バナナマン・設楽統の『芸能界パスポート論』はスゴい!その鋭さに賛同する

エンタメ・芸能

高橋秀樹[放送作家]
2014年1月19日

 
バナナマン・設楽統の『芸能界パスポート論』に賛同する。
バナナマン・設楽統が、伊達に「2013年テレビ番組出演本数ランキング」で、昨年に引き続き1位を獲得したのではないことが良くわかる。実に的を射たアナロジー(類比)である。こういう喩えのうまさは頭の良さを示す。芸能界でのパスポートを得るには欠かせない資質でもある。分野は違うが同じ表現者としては先に言われて悔しい。
設楽の『芸能界パスポート論』はかいつまんでいうとこうだ。

  • 「生き残っていく芸能人には(誰から与えられるかには言及がないが)パスポートが与えられる。たけし、タモリ、さんまはパスポートを持っている。自分はまだ持っていない気がする」
  • 「おぎやはぎの小木は森山良子の娘と結婚したことで家族パスポートを持った」
  • 「下の芸人からいじられるかどうかがパスポートを持っているかどうかの判断基準のひとつだ」

といったものである。
では『芸能人パスポート』は誰から与えられるのか。

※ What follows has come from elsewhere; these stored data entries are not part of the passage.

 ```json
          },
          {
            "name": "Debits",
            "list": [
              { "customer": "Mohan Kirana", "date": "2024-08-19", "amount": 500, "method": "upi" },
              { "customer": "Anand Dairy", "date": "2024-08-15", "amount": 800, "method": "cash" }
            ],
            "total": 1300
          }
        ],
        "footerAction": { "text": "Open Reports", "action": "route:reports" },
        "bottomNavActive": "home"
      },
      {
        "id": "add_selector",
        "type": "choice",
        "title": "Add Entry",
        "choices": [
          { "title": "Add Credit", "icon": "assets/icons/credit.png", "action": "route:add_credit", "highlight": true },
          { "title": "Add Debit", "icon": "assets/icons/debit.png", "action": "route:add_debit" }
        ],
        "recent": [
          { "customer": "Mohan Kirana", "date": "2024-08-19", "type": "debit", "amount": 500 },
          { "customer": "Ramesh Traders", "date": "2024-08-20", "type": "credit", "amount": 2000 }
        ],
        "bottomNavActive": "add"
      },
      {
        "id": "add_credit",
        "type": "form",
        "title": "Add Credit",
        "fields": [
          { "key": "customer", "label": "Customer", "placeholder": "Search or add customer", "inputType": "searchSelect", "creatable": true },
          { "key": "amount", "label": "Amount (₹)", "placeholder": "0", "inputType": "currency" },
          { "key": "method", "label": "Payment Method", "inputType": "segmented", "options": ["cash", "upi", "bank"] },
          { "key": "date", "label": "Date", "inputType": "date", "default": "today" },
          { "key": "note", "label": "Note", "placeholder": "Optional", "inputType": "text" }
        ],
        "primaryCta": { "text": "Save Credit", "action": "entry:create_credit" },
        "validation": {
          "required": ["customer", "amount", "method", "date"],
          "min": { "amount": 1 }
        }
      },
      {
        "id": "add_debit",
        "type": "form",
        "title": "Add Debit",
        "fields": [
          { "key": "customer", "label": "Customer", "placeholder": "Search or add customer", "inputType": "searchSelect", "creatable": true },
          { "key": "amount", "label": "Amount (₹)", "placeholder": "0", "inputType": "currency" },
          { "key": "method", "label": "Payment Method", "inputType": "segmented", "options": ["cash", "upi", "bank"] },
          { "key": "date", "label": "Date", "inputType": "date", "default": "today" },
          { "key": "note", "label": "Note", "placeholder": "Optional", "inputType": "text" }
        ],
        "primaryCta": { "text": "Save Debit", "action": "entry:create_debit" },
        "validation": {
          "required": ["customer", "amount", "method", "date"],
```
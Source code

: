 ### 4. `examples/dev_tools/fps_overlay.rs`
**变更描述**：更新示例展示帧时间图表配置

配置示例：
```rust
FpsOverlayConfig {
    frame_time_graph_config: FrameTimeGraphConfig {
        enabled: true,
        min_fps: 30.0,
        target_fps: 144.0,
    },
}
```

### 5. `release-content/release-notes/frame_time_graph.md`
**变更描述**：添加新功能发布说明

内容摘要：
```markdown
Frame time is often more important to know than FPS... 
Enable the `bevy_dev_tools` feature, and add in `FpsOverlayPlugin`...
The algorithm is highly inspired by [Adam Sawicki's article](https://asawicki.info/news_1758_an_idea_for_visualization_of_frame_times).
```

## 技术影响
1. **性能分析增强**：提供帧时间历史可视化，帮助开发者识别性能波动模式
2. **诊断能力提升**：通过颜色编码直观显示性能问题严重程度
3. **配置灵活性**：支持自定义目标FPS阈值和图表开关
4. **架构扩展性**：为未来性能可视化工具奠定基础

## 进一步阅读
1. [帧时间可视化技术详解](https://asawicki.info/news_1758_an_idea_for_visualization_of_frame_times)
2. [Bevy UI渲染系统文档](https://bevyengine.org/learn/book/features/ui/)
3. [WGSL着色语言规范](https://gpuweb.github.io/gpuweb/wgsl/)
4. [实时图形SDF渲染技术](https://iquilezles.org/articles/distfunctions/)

かつては地方にあまたある劇場の(といっても掘っ立て小屋程度ではあるが)小屋主から与えられた。ラジオで大人気の落語家、古今亭志ん生も地方では顔が知られていない。東京で仕事にあぶれた手品師や浪曲家落語家が一座を組んで旅興行にでる。そのなかの売れない噺家に小屋主が耳打ちする「明日は、古今亭志ん生で演ってくれよ」かくして全国で5人の古今亭志ん生が、同時に存在することになる。少し良心のある小屋主は、美空ひはりや、島倉十代子を世に送り出した。「偽造パスポート」である。
いま、『芸能人パスポート』は、まだまだテレビを見ている人の残酷なほど冷徹な判断で与えられているだろうと考えられる。地道な活動をして支持を得ている芸能人はたくさんいるがテレビに出ていないだけで「あの人、最近見ない」といわれてパスポートは失効する。
また『芸能人パスポート』には、枠があり定員が決まっている。たとえば「ブサイクな女性枠」というのは有名だろう。かつて山田邦子が定員1人のこの枠を独占していた。その後、野沢直子の台頭があって地位を脅かされそうになったが、彼女はアメリカに移住してしまった。ついで久本雅美の台頭を受けて山田邦子はパスポートの保有権を渡さざるを得なくなった。今は、時代の流れにあわせて「ブサイクな女性枠」の定員が増えているので、この枠でパスポートを持っている人は群雄割拠である。
こう考えてみるとほかにも「デブ枠」「おばか枠」「東北弁枠」「キワもの枠」「外国人枠」「ご意見番枠」「大学教授枠」などがあることに思いがいたるであろう。今、流行(はやり)なのはおそらく定員2名の「オカマ枠」である。テレビには「関西弁枠」というのもかつては存在したが、今、その枠は撤廃されて、ビザなし渡航が可能になってしまったのは、東京の芸能界の国力が、衰えたからである。
『芸能人パスポート』の階級についても考えてみよう。
アメリカという国を芸能界にたとえれば最高クラスはグリーンカード(永住権)つきのパスポートである。婚姻という特例措置でこれを得たように思えたのは陣内友則であったが、入国カードの記入欄に「職業・夫婦」と書くのは潔くないと考えたのだろう、永住権つきのパスポートを手に入れるのはあきらめた。賢明なことである。元夫人は、職業欄に「国際派」と記入してパスポートを維持している。懸命なことである。
何回でも出入り自由の数次パスポートを持っているのは大橋巨泉。労働ビザつきのパスポートを持っている人が北野武や坂本龍一しかいないのは寂しいことだ。アメリカのパスポートをとる手続きを繰り返していたが亡命してしまった人の顔も、おもい浮かぶ。東…。これは手続きの過酷さ煩雑さに耐え切れなくなってアメリカで行き詰ったからである。
アメリカの国法を侵してパスポートを取り上げられた人もいる。メキシコやキューバからパスポートなしで越境してきた人もたくさんいて、これらの人は日々ビクビクして暮らさなければならないが、アメリカという国の自由と、とんでもない豊かさを手に入れられる可能性には抗いがたい。アメリカンドリームという輝きはやや色あせたものの、その魅力は、才能のなさを忘れさせる程度には輝いている。
アメリカは今、TPPなどグローバリゼイションという名のアメリカナイゼイションで世界中を多い尽くそうとしているが、世界全部が芸能界になってしまうことに僕は大きな声を上げて反対したい。